Firmeza na defesa de convicções é sem dúvida uma virtude, quando não resvala para a intransigência cega ou o anacronismo infenso às transformações da realidade. A compreensão de Arraes acerca da questão nacional – nas suas diversas dimensões -, ao contrário de alguns outros nacionalistas, jamais cheirou a naftalina. Ele cuidou de atualizá-la no tempo histórico e de fundamentá-la através do estudo acurado dos problemas.
A paciência para ouvir e a sensibilidade para captar o sentimento e as necessidades dos habitantes das periferias urbanas e do meio rural, em muito atenuou, nas três vezes em que governou Pernambuco, as limitações inerentes a um governante apegado a concepções e métodos de gestão antiquados, ultra-centralizadores. Isso se refletia no trato com membros do governo, que considerava ineficientes se incapazes de aliar a competência técnica ao relacionamento direto com o povo.
Líder inorgânico, praticamente sem intermediários na sua relação com o eleitor, nunca de empenhou em organizar partido político. Frequentou alguns e só se ocupou em dirigir, por alguns anos, o PSB, que presidia. No entanto, queixava-se da fragilidade da estrutura partidária brasileira e costumava mencionar o PCdoB como exemplo de organização lúcida e disciplinada.
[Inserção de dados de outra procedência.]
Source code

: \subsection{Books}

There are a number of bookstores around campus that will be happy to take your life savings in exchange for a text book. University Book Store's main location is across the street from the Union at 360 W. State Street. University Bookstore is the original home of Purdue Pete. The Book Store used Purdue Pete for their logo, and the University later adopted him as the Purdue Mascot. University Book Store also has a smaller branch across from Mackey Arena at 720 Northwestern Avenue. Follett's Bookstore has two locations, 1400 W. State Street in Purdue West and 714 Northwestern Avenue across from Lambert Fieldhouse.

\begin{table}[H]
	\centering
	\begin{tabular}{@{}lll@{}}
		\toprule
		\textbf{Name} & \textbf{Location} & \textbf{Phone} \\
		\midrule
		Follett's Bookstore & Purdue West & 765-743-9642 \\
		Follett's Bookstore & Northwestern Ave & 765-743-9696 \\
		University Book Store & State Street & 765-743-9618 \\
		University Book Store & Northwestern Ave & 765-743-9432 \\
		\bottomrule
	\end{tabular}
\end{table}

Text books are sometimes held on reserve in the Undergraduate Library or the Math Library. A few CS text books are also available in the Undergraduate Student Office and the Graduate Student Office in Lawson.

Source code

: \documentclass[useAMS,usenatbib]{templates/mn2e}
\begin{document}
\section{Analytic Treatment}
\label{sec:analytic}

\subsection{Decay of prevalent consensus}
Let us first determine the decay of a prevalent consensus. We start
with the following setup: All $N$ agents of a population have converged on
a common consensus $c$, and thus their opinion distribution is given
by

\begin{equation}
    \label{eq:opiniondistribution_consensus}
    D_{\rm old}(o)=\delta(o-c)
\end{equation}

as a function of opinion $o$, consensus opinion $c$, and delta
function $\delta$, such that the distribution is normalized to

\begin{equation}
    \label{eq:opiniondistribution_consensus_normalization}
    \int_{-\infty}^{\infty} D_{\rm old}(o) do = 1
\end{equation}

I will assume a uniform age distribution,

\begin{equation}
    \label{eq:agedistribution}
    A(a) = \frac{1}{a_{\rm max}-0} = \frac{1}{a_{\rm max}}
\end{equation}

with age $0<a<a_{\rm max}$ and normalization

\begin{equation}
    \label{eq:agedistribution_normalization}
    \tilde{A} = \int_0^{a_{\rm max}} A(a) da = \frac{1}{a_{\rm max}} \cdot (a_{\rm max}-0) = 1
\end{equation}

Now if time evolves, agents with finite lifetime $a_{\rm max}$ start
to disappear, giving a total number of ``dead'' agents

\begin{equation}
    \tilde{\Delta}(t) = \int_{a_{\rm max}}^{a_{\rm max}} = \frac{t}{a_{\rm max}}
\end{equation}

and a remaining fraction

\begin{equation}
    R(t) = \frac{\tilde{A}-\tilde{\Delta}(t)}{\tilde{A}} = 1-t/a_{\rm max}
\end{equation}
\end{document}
Em ocasiões de crise, quando a dispersão das correntes populares parecia predominar, sugeria que o Brasil poderia romper com a dominação estrangeira se se unissem os comunistas e as Forças Armadas em torno de um projeto nacional capaz de galvanizar o povo e amplos segmentos da sociedade.
A interlocução constante entre Arraes e o PCdoB em Pernambuco, por precisos vinte e seis anos, desde que retornou do exílio, forjou um relacionamento pautado pela confiança mútua e pela amizade, inabaláveis mesmo quando afloravam divergências e seguíamos caminhos discrepantes.
Num instante da vida nacional em que convicções e compromissos programáticos são postos a segundo plano, sob o predomínio do imediatismo inconsequente, importa reavivar a memória e a presença de Miguel Arraes.